Untitled Document
Rapid in situ measurement of sulphur isotope ratios: new developments and results using the SHRIMP II
Richard A. Armstrong, Peter Holden and Ian S. Williams
Research School of Earth Sciences, Australian National University, Canberra, ACT 0200, Australia
As the most important group of ore-forming minerals, sulphides are of enormous economic interest, and studies of sulphide isotope geochemistry provide fundamental information on the genesis of these ore deposits. Sulphur isotope studies also provide unique information on the geochemistry and evolution of mantle, crustal, hydrothermal, biogeochemical and atmospheric systems, and the processes within and between these reservoirs. This information is gathered from the measurement of the natural variations of the stable sulphur isotopes, recording mass-dependent and mass-independent fractionation from a variety of processes.

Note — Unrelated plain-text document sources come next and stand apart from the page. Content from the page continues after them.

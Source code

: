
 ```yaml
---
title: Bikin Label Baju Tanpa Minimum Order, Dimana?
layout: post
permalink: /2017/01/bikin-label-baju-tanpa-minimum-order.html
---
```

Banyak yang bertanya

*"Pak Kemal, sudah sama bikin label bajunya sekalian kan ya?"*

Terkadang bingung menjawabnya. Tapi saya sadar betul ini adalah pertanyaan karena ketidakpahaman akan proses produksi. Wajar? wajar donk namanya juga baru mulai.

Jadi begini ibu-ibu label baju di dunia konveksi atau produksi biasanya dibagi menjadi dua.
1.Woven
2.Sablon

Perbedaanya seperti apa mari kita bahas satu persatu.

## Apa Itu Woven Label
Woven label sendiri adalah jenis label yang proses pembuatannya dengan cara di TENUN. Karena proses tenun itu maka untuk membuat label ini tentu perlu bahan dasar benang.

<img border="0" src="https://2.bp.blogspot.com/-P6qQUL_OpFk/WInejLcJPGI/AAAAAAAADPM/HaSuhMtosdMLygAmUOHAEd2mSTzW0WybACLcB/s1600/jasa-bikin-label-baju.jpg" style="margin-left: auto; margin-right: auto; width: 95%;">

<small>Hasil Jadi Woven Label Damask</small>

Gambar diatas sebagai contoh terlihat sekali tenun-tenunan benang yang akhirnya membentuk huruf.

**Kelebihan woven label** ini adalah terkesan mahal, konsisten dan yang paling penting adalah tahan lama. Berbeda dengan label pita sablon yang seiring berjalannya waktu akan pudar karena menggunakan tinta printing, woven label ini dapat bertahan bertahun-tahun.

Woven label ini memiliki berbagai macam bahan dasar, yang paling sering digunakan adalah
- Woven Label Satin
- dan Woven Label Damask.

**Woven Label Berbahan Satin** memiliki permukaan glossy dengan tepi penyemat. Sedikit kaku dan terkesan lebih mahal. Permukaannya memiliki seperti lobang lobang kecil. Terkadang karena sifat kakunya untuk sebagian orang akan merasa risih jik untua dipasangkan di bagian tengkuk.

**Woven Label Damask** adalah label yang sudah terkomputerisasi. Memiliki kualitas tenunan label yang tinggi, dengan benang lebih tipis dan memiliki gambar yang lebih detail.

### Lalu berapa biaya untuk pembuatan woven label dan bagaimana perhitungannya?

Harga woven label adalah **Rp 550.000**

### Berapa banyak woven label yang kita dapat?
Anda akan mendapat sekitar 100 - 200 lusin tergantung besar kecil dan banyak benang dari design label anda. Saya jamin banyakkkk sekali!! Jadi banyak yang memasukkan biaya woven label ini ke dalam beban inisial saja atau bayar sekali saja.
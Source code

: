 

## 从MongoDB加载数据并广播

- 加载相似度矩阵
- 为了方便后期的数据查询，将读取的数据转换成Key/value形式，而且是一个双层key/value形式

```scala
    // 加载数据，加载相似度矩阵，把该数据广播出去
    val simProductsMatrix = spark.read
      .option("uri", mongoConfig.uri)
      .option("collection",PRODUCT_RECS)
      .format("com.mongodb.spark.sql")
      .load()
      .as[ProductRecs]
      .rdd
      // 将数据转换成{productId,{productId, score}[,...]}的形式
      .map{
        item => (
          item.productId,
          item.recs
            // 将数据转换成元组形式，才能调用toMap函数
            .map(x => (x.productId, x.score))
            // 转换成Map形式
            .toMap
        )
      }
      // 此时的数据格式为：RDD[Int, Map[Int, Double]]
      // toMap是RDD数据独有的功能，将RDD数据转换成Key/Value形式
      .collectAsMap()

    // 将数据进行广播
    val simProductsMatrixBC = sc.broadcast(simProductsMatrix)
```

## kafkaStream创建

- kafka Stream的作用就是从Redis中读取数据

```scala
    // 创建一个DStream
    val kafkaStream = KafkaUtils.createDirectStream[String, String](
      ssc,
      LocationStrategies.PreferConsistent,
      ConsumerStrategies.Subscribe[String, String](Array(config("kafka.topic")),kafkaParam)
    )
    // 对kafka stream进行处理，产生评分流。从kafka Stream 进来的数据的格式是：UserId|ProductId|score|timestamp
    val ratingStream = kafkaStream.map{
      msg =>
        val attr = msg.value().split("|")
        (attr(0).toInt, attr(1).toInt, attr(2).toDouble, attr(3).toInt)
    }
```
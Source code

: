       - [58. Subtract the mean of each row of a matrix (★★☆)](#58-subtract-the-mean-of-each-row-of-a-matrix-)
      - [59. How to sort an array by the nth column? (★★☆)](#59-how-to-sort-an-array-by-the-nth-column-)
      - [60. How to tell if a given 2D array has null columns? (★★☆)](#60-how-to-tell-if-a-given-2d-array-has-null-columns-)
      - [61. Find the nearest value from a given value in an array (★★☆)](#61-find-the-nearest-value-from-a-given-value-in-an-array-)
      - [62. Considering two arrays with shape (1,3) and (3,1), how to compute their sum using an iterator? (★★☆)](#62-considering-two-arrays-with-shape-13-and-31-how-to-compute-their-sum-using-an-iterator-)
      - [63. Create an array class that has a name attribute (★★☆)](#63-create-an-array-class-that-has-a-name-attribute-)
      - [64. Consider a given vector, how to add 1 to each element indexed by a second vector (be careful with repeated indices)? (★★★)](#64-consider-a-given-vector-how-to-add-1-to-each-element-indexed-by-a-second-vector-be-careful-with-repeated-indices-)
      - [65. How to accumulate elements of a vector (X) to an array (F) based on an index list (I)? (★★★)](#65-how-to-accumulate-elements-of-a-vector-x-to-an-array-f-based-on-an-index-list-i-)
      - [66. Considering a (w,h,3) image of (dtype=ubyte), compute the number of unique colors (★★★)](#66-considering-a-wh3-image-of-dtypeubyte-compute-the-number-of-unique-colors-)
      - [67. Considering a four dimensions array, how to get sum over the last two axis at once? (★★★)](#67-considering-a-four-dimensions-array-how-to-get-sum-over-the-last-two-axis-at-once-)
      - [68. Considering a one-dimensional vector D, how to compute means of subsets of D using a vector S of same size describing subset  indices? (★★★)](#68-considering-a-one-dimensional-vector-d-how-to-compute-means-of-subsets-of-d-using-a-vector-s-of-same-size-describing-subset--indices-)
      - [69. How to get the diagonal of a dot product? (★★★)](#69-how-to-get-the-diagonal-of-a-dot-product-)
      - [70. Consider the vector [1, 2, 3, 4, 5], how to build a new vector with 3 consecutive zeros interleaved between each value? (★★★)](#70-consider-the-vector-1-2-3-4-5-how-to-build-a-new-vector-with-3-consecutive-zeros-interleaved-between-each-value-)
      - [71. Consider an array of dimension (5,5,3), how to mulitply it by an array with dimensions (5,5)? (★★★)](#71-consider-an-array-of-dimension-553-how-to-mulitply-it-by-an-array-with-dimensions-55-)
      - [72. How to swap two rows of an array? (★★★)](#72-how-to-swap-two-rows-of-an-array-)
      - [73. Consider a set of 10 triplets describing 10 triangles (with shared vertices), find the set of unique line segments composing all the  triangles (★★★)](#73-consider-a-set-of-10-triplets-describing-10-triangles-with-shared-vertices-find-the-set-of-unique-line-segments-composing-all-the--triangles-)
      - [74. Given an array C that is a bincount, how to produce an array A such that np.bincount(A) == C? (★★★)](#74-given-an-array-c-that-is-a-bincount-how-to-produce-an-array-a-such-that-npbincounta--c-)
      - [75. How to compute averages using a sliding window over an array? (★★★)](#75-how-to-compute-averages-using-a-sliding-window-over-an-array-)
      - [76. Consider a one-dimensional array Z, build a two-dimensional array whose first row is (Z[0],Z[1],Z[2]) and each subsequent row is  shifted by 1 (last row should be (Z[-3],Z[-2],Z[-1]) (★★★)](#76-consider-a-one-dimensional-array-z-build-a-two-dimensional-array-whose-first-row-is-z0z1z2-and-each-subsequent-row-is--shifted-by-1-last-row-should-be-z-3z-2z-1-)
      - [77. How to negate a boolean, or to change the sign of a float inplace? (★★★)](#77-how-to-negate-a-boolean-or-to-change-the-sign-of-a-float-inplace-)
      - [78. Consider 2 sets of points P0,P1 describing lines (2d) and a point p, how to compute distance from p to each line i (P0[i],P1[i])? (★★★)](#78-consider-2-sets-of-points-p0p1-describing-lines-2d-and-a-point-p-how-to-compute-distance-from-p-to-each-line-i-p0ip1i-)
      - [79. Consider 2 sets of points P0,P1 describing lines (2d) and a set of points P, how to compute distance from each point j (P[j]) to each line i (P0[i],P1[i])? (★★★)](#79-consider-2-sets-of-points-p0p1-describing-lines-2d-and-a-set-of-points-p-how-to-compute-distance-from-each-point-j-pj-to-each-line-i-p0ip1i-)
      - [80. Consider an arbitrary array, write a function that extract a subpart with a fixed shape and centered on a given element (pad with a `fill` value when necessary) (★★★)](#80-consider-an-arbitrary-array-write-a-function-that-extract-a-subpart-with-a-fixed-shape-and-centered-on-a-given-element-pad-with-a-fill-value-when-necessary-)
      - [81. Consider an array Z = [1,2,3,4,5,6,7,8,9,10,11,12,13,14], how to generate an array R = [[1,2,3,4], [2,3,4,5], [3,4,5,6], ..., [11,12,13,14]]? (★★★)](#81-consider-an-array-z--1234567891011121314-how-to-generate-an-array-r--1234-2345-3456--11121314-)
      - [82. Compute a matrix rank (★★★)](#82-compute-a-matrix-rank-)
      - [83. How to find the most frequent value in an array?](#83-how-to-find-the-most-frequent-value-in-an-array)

Sulphur isotope ratio measurements are made using a number of methods, but the pioneering work by Eldridge et al. (1988, 1989) showed the advantages and insights to be gained from in situ analyses using the high spatial capabilities of the SHRIMP I. This technique allows the measurement of isotope ratios on ~20µm spots in a variety of sulphide minerals. Unfortunately this research and analytical capability ceased some years ago, but with recent technical developments on the SHRIMP II instrument at the Research School of Earth Sciences, ANU, renewed efforts have been made to further explore the possibility of redeveloping this analytical capability, but with the potential for greater precision and accuracy than previously possible. In particular, the dual developments of a Cs+ primary ion source and a multicollector system have significantly improved sensitivity, stability and reduced the time required for measurement of sulphur isotopes, and indeed, other stable isotopes.
The accuracy of sulphur isotope measurements is critically dependant on the quality of the standards available. Matrix effects also require the standards to be matched to the composition of the unknown sulphides. Great effort, therefore, has gone into the quest for standards with homogeneous sulphur isotope compositions, with several of the international standards currently available being assessed. An important additional development which has improved analytical precision is the use of the larger mega-mounts developed for the SHRIMP oxygen isotope analytical protocol (see Hiess et al, 2006 RSES Annual Report). Although we anticipate that further improvements in our analytical and sample preparation techniques will evolve into further improvements in analytical precision, we are currently obtaining precisions of the order of ± 0.3 permil or less for any analytical session. These standards have been used to accurately measure the isotope ratios in a number of ore deposits, including Au-bearing horizons of the Witwatersrand Basin, magmatic systems of the Bushveld Complex and a number of other deposits from various environments and settings.
Future development work includes analysis of 33S in order to assess, inter alia, the presence or absence of mass-independent fractionation in sulphides from anoxic Archaean and early Proterozoic environments (e.g. Farquhar and Wing, 2005) and the unraveling of complex mass-dependant and mass-independent fractionation patterns relating to early biological activity.
Figure 1. SHRIMP analytical spots across pyrite from the Witwatersrand gold deposit, South Africa. The SHRIMP spots are approximately 20 µm in diameter.
Eldridge, CS, Compston, W, Williams, IS, Both, RA, Walshe, JL, Ohmoto, H. (1988) Sulfur-isotope variability in sediment-hosted massive sulphide deposits as determined using the ion microprobe SHRIMP: 1. An example from the Rammelsberg orebody. Economic geology 83: 443-449.
Eldridge, CS, Compston, W, Williams, IS, Walshe, JL, (1989) Sulfur isotope analyses on the SHRIMP ion microprobe. U.S. Geological Survey Bulletin 1890: 163-174.
Farquhar, J, Wing, BA (2005) The terrestrial record of stable sulphur isotopes: a review of the implications for evolution of Earth's sulphur cycle. In: McDonald, l, Boyce, AJ, Butler, JB, Herrington, RJ, Poyla, DA (eds): Mineral Deposits and earth Evolution, Geological Society, London, Special Publication 248: 167-177.